━━━ Source material ━━━

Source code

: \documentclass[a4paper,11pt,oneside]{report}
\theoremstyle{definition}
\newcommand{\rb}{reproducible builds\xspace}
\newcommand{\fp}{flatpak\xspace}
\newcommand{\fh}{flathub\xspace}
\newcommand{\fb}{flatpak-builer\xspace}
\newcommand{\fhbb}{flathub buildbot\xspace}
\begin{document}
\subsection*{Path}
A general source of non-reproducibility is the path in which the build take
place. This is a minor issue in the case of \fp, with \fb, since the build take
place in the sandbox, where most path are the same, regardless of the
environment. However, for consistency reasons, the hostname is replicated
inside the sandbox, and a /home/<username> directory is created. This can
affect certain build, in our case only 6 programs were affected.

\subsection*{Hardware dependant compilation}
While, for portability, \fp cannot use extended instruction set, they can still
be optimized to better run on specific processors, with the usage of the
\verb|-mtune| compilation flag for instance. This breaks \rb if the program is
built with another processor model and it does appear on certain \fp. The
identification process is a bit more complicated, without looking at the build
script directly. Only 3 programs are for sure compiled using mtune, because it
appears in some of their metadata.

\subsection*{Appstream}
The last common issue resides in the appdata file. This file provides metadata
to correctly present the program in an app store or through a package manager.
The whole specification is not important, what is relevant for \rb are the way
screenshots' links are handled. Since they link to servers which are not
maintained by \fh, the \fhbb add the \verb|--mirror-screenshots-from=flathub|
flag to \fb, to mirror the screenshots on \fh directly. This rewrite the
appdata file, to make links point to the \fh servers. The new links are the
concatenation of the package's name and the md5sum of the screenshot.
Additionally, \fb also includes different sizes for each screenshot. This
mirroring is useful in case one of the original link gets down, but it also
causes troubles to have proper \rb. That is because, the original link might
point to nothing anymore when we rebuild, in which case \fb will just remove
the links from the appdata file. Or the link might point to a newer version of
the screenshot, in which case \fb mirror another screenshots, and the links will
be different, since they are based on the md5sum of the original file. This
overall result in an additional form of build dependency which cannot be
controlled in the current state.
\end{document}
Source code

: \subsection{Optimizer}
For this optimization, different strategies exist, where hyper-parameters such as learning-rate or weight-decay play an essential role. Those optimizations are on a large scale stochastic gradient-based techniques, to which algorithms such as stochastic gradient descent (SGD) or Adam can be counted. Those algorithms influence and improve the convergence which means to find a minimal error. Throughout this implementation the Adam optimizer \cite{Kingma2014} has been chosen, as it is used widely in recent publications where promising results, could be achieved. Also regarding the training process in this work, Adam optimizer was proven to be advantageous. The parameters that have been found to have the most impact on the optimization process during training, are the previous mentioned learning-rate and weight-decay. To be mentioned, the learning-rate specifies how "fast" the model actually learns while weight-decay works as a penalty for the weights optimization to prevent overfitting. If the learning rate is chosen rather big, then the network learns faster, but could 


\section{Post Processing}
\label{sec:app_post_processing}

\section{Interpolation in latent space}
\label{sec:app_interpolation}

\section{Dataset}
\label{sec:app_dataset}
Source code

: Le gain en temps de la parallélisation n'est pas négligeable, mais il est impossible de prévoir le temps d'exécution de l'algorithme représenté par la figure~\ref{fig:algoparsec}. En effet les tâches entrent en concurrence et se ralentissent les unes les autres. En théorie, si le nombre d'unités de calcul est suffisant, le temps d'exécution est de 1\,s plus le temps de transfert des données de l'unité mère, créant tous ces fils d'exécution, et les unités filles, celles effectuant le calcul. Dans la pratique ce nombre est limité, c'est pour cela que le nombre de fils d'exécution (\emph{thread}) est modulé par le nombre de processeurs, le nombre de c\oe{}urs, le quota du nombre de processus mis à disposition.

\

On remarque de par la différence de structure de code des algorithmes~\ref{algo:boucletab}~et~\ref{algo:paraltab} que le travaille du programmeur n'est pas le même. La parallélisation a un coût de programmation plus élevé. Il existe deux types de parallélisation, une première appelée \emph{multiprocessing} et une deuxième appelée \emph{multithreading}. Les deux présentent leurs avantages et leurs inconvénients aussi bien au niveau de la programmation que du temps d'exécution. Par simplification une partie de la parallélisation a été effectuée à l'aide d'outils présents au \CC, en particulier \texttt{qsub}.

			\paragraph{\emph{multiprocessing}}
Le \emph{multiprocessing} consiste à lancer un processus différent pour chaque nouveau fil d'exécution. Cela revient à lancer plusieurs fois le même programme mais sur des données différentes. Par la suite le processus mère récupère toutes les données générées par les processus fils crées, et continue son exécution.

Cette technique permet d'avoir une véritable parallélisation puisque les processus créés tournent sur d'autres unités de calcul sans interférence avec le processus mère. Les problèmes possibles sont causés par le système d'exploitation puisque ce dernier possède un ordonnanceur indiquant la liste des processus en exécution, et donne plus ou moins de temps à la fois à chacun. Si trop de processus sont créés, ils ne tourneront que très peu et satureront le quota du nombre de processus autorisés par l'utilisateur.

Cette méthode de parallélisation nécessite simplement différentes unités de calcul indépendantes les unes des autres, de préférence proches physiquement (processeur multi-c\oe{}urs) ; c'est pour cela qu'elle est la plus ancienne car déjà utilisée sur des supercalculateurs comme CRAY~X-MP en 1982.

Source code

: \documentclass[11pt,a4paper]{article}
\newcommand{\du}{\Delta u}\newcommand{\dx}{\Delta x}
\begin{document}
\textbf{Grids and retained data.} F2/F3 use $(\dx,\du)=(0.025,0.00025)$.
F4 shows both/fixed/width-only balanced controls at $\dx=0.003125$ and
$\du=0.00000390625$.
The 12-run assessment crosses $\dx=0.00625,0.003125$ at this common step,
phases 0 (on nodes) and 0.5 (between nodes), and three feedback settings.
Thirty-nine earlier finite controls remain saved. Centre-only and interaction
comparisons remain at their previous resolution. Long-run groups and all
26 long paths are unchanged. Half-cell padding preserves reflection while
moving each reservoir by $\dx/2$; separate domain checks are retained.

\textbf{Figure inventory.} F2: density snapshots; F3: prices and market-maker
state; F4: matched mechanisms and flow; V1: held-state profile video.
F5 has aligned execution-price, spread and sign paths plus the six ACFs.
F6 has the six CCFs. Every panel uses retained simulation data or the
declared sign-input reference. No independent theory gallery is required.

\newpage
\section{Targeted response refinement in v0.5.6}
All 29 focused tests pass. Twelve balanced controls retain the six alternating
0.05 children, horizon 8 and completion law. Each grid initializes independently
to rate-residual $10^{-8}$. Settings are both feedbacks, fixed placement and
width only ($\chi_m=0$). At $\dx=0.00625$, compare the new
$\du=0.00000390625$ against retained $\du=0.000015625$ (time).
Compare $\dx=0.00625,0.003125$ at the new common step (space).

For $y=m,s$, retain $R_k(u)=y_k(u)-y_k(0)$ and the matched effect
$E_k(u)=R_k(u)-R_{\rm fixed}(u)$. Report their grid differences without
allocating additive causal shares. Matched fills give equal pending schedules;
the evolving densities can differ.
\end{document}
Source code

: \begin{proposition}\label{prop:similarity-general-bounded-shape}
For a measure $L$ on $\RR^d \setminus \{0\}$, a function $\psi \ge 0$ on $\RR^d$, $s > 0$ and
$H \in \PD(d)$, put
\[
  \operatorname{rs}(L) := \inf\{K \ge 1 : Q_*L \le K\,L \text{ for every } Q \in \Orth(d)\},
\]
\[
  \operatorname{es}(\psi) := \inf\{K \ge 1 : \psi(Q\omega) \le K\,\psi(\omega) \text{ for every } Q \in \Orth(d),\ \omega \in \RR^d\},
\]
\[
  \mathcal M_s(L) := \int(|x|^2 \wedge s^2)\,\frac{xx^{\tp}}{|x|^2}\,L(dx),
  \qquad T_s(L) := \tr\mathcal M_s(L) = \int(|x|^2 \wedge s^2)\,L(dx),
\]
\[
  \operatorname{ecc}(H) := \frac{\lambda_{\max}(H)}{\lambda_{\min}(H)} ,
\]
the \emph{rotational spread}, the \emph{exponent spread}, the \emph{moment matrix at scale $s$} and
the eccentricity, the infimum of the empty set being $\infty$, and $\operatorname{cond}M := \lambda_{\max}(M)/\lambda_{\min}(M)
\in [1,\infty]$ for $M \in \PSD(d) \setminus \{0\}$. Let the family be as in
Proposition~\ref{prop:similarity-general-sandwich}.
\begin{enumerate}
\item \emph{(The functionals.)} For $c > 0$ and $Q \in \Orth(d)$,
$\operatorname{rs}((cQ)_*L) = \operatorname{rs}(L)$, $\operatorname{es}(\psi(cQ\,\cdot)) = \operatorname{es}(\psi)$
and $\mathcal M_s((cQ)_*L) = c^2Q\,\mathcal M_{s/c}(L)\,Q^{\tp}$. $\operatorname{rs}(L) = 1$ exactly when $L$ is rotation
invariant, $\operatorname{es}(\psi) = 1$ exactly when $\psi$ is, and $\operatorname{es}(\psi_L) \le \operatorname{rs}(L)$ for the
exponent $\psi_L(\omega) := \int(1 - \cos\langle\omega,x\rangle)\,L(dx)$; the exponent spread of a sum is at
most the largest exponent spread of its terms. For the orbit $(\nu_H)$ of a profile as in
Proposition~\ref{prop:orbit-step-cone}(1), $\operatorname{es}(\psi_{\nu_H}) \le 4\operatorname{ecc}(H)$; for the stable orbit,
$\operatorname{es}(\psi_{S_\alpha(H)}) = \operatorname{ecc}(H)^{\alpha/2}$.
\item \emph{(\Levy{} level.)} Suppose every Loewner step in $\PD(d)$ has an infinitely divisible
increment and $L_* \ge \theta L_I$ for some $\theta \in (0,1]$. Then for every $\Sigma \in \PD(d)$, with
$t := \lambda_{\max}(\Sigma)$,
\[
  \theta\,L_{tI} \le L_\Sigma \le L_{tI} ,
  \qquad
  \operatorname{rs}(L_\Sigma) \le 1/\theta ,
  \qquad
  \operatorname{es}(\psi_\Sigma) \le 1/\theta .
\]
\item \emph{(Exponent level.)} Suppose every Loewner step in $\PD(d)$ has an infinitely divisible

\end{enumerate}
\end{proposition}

━━━

Instructions for the task: Lines with the word "Suppose" in them should be copied from the preceding records.

Response area:
\item \emph{(\Levy{} level.)} Suppose every Loewner step in $\PD(d)$ has an infinitely divisible
\item \emph{(Exponent level.)} Suppose every Loewner step in $\PD(d)$ has an infinitely divisible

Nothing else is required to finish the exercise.